EXERCISE REQUIREMENTS:
From first entry to last, give the listing again verbatim.

===

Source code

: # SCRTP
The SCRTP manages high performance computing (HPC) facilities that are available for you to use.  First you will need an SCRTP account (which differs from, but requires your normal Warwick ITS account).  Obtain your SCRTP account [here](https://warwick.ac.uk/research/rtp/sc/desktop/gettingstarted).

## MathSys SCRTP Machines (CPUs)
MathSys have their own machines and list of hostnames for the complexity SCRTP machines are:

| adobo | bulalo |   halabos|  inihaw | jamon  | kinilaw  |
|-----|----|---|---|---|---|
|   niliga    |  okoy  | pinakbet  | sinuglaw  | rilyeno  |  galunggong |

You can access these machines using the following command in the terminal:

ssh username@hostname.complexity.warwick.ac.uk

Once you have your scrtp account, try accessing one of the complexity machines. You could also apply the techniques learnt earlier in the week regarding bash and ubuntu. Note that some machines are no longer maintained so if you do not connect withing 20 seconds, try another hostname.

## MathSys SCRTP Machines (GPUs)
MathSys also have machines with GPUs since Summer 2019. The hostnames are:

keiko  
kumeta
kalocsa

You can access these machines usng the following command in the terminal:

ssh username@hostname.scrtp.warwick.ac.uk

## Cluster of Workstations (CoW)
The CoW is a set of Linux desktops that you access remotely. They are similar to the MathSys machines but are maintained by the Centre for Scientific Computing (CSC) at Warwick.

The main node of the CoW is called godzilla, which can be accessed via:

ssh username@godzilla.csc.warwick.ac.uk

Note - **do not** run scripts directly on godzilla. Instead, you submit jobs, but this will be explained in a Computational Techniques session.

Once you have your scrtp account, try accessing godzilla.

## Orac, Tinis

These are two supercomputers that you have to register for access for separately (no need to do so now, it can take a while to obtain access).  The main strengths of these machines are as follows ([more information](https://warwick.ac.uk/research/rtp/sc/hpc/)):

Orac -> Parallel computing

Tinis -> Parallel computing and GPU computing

===

RESPONSE TO THE EXERCISE:
Source code

: # SCRTP
The SCRTP manages high performance computing (HPC) facilities that are available for you to use.  First you will need an SCRTP account (which differs from, but requires your normal Warwick ITS account).  Obtain your SCRTP account [here](https://warwick.ac.uk/research/rtp/sc/desktop/gettingstarted).

## MathSys SCRTP Machines (CPUs)
MathSys have their own machines and list of hostnames for the complexity SCRTP machines are:

| adobo | bulalo |   halabos|  inihaw | jamon  | kinilaw  |
|-----|----|---|---|---|---|
|   niliga    |  okoy  | pinakbet  | sinuglaw  | rilyeno  |  galunggong |

You can access these machines using the following command in the terminal:

ssh username@hostname.complexity.warwick.ac.uk

Once you have your scrtp account, try accessing one of the complexity machines. You could also apply the techniques learnt earlier in the week regarding bash and ubuntu. Note that some machines are no longer maintained so if you do not connect withing 20 seconds, try another hostname.

## MathSys SCRTP Machines (GPUs)
MathSys also have machines with GPUs since Summer 2019. The hostnames are:

keiko  
kumeta
kalocsa

You can access these machines usng the following command in the terminal:

ssh username@hostname.scrtp.warwick.ac.uk

## Cluster of Workstations (CoW)
The CoW is a set of Linux desktops that you access remotely. They are similar to the MathSys machines but are maintained by the Centre for Scientific Computing (CSC) at Warwick.

The main node of the CoW is called godzilla, which can be accessed via:

ssh username@godzilla.csc.warwick.ac.uk

Note - **do not** run scripts directly on godzilla. Instead, you submit jobs, but this will be explained in a Computational Techniques session.

Once you have your scrtp account, try accessing godzilla.

## Orac, Tinis

These are two supercomputers that you have to register for access for separately (no need to do so now, it can take a while to obtain access).  The main strengths of these machines are as follows ([more information](https://warwick.ac.uk/research/rtp/sc/hpc/)):

Orac -> Parallel computing

Tinis -> Parallel computing and GPU computing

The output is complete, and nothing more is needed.